(Problem) Restate the records below exactly. Pictures are not part of the copy.

[Records drawn from a dataset]
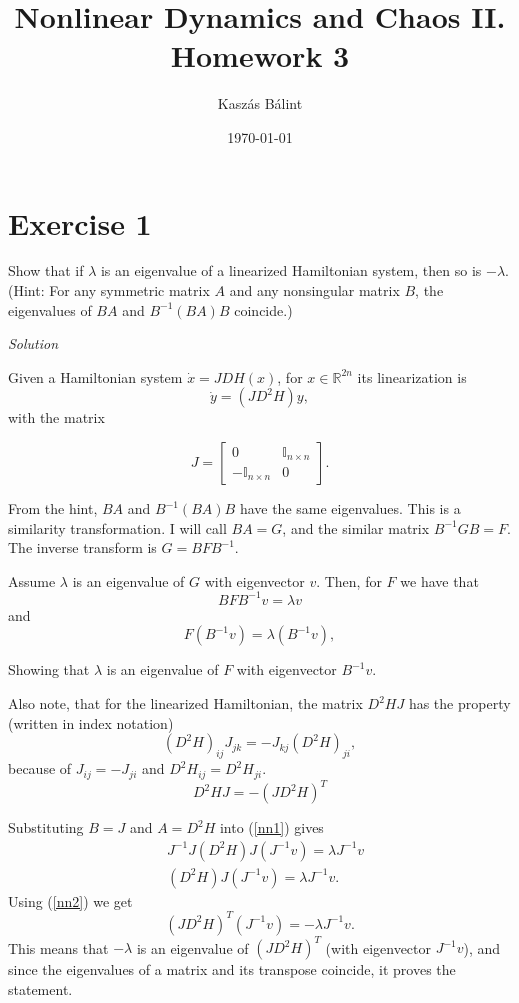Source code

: \documentclass[a4paper,11pt,pdftex]{article}
\title{Nonlinear Dynamics and Chaos II. \\ Homework 3}
\author{Kaszás Bálint}
\date{\today}
\begin{document}
\pagestyle{fancy}

\maketitle


\section*{Exercise 1}
Show that if $\lambda$ is an eigenvalue of a linearized Hamiltonian system, then so is $-\lambda$. (Hint: For any symmetric matrix $A$ and any nonsingular matrix $B$, the eigenvalues of $BA$ and $B^{-1}(BA)B$ coincide.)

\emph{Solution}

Given a Hamiltonian system $\dot{x} = JDH(x)$, for $x\in \mathbb{R}^{2n}$ its linearization is 
$$
\dot{y} = (JD^2H)y,
$$
with the matrix 

$$J = \begin{bmatrix}
    0 & \mathbb{I}_{n\times n} \\
    -\mathbb{I}_{n\times n} &  0
\end{bmatrix}.
$$

From the hint, $BA$ and $B^{-1}(BA)B$ have the same eigenvalues. This is a similarity transformation. I will call $BA=G$, and the similar matrix $B^{-1}GB=F$. The inverse transform is $G=BFB^{-1}$. 

Assume $\lambda$ is an eigenvalue of $G$ with eigenvector $v$. Then, for $F$ we have that
$$
BFB^{-1}v = \lambda v
$$
and 
\begin{equation}
\label{nn1}
    F(B^{-1}v) = \lambda (B^{-1}v),
\end{equation}


Showing that $\lambda$ is an eigenvalue of $F$ with eigenvector $B^{-1}v$.

Also note, that for the linearized Hamiltonian, the matrix $D^2HJ$ has the property (written in index notation) 
$$
(D^2H)_{ij}J_{jk} = - J_{kj}(D^2H)_{ji}, 
$$
because of $J_{ij} = - J_{ji}$ and $D^2H_{ij} = D^2H_{ji}$. 
\begin{equation}
\label{nn2}
     D^2HJ = - (JD^2H)^T
\end{equation}

Substituting $B=J$ and $A=D^2H$ into (\ref{nn1}) gives
\begin{align*}
    &J^{-1}J(D^2H)J(J^{-1}v) = \lambda J^{-1}v \\
    &(D^2H) J (J^{-1}v) = \lambda J^{-1}v.
\end{align*}
Using (\ref{nn2}) we get
$$
(JD^2H)^T(J^{-1}v) = -\lambda J^{-1}v.
$$
This means that $-\lambda$ is an eigenvalue of $(JD^2H)^T$ (with eigenvector $J^{-1}v$), and since the eigenvalues of a matrix and its transpose coincide, it proves the statement. 
\end{document}
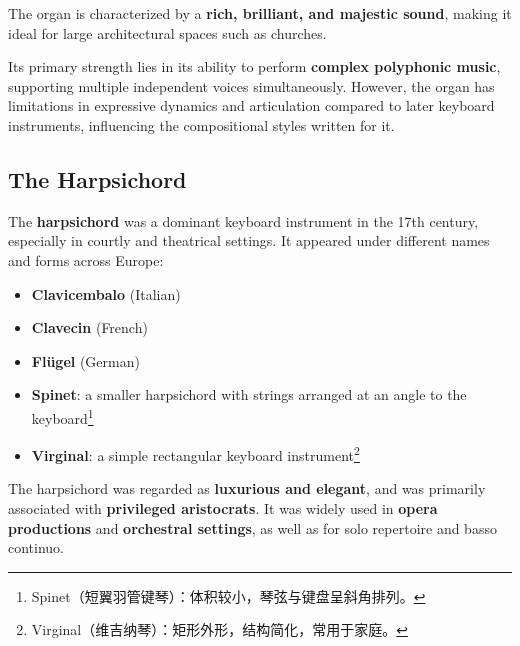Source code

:\documentclass[math,code]{amznotes}
\theoremstyle{remark}
\begin{document}
The organ is characterized by a \textbf{rich, brilliant, and majestic sound}, making it ideal for large architectural spaces such as churches.

Its primary strength lies in its ability to perform \textbf{complex polyphonic music}, supporting multiple independent voices simultaneously. 
However, the organ has limitations in expressive dynamics and articulation compared to later keyboard instruments, influencing the compositional styles written for it.

\subsection{The Harpsichord}

The \textbf{harpsichord} was a dominant keyboard instrument in the 17th century, especially in courtly and theatrical settings. It appeared under different names and forms across Europe:
\begin{itemize}
    \item \textbf{Clavicembalo} (Italian)
    \item \textbf{Clavecin} (French)
    \item \textbf{Fl\"ugel} (German)
    \item \textbf{Spinet}: a smaller harpsichord with strings arranged at an angle to the keyboard\footnote{Spinet（短翼羽管键琴）：体积较小，琴弦与键盘呈斜角排列。}
    \item \textbf{Virginal}: a simple rectangular keyboard instrument\footnote{Virginal（维吉纳琴）：矩形外形，结构简化，常用于家庭。}
\end{itemize}

The harpsichord was regarded as \textbf{luxurious and elegant}, and was primarily associated with \textbf{privileged aristocrats}. It was widely used in \textbf{opera productions} and \textbf{orchestral settings}, as well as for solo repertoire and basso continuo.
\end{document}
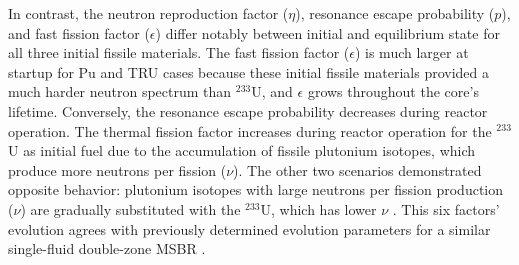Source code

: In contrast, the neutron reproduction factor ($\eta$), resonance escape 
probability ($p$), and fast fission factor ($\epsilon$) differ notably between 
initial and equilibrium state for all three initial fissile materials. The 
fast fission factor ($\epsilon$) is much larger at startup for Pu and TRU 
cases because these initial fissile materials provided a much harder neutron 
spectrum than $^{233}$U, and $\epsilon$ grows throughout the core's lifetime. 
Conversely, the resonance escape probability decreases during reactor 
operation. The thermal fission factor increases during reactor operation for 
the $^{233}$U as initial fuel due to the accumulation of fissile plutonium 
isotopes, which produce more neutrons per fission ($\nu$). The other two 
scenarios demonstrated opposite behavior: plutonium isotopes with large 
neutrons per fission production ($\nu$) are gradually substituted with the 
$^{233}$U, which has lower $\nu$ \cite{sjostrand_cross_1960}. This six 
factors' evolution agrees with previously determined evolution parameters for 
a similar single-fluid double-zone \gls{MSBR} \cite{ashraf2019whole_core, 
rykhlevskii2019modeling, park_whole_2015}.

(Solution for this task)
Source code

: \documentclass[a4paper,11pt,pdftex]{article}
\title{Nonlinear Dynamics and Chaos II. \\ Homework 3}
\author{Kaszás Bálint}
\date{\today}
\begin{document}
\pagestyle{fancy}

\maketitle


\section*{Exercise 1}
Show that if $\lambda$ is an eigenvalue of a linearized Hamiltonian system, then so is $-\lambda$. (Hint: For any symmetric matrix $A$ and any nonsingular matrix $B$, the eigenvalues of $BA$ and $B^{-1}(BA)B$ coincide.)

\emph{Solution}

Given a Hamiltonian system $\dot{x} = JDH(x)$, for $x\in \mathbb{R}^{2n}$ its linearization is 
$$
\dot{y} = (JD^2H)y,
$$
with the matrix 

$$J = \begin{bmatrix}
    0 & \mathbb{I}_{n\times n} \\
    -\mathbb{I}_{n\times n} &  0
\end{bmatrix}.
$$

From the hint, $BA$ and $B^{-1}(BA)B$ have the same eigenvalues. This is a similarity transformation. I will call $BA=G$, and the similar matrix $B^{-1}GB=F$. The inverse transform is $G=BFB^{-1}$. 

Assume $\lambda$ is an eigenvalue of $G$ with eigenvector $v$. Then, for $F$ we have that
$$
BFB^{-1}v = \lambda v
$$
and 
\begin{equation}
\label{nn1}
    F(B^{-1}v) = \lambda (B^{-1}v),
\end{equation}


Showing that $\lambda$ is an eigenvalue of $F$ with eigenvector $B^{-1}v$.

Also note, that for the linearized Hamiltonian, the matrix $D^2HJ$ has the property (written in index notation) 
$$
(D^2H)_{ij}J_{jk} = - J_{kj}(D^2H)_{ji}, 
$$
because of $J_{ij} = - J_{ji}$ and $D^2H_{ij} = D^2H_{ji}$. 
\begin{equation}
\label{nn2}
     D^2HJ = - (JD^2H)^T
\end{equation}

Substituting $B=J$ and $A=D^2H$ into (\ref{nn1}) gives
\begin{align*}
    &J^{-1}J(D^2H)J(J^{-1}v) = \lambda J^{-1}v \\
    &(D^2H) J (J^{-1}v) = \lambda J^{-1}v.
\end{align*}
Using (\ref{nn2}) we get
$$
(JD^2H)^T(J^{-1}v) = -\lambda J^{-1}v.
$$
This means that $-\lambda$ is an eigenvalue of $(JD^2H)^T$ (with eigenvector $J^{-1}v$), and since the eigenvalues of a matrix and its transpose coincide, it proves the statement. 
\end{document}
Source code

:\documentclass[math,code]{amznotes}
\theoremstyle{remark}
\begin{document}
The organ is characterized by a \textbf{rich, brilliant, and majestic sound}, making it ideal for large architectural spaces such as churches.

Its primary strength lies in its ability to perform \textbf{complex polyphonic music}, supporting multiple independent voices simultaneously. 
However, the organ has limitations in expressive dynamics and articulation compared to later keyboard instruments, influencing the compositional styles written for it.

\subsection{The Harpsichord}

The \textbf{harpsichord} was a dominant keyboard instrument in the 17th century, especially in courtly and theatrical settings. It appeared under different names and forms across Europe:
\begin{itemize}
    \item \textbf{Clavicembalo} (Italian)
    \item \textbf{Clavecin} (French)
    \item \textbf{Fl\"ugel} (German)
    \item \textbf{Spinet}: a smaller harpsichord with strings arranged at an angle to the keyboard\footnote{Spinet（短翼羽管键琴）：体积较小，琴弦与键盘呈斜角排列。}
    \item \textbf{Virginal}: a simple rectangular keyboard instrument\footnote{Virginal（维吉纳琴）：矩形外形，结构简化，常用于家庭。}
\end{itemize}

The harpsichord was regarded as \textbf{luxurious and elegant}, and was primarily associated with \textbf{privileged aristocrats}. It was widely used in \textbf{opera productions} and \textbf{orchestral settings}, as well as for solo repertoire and basso continuo.
\end{document}
Source code

: In contrast, the neutron reproduction factor ($\eta$), resonance escape 
probability ($p$), and fast fission factor ($\epsilon$) differ notably between 
initial and equilibrium state for all three initial fissile materials. The 
fast fission factor ($\epsilon$) is much larger at startup for Pu and TRU 
cases because these initial fissile materials provided a much harder neutron 
spectrum than $^{233}$U, and $\epsilon$ grows throughout the core's lifetime. 
Conversely, the resonance escape probability decreases during reactor 
operation. The thermal fission factor increases during reactor operation for 
the $^{233}$U as initial fuel due to the accumulation of fissile plutonium 
isotopes, which produce more neutrons per fission ($\nu$). The other two 
scenarios demonstrated opposite behavior: plutonium isotopes with large 
neutrons per fission production ($\nu$) are gradually substituted with the 
$^{233}$U, which has lower $\nu$ \cite{sjostrand_cross_1960}. This six 
factors' evolution agrees with previously determined evolution parameters for 
a similar single-fluid double-zone \gls{MSBR} \cite{ashraf2019whole_core, 
rykhlevskii2019modeling, park_whole_2015}.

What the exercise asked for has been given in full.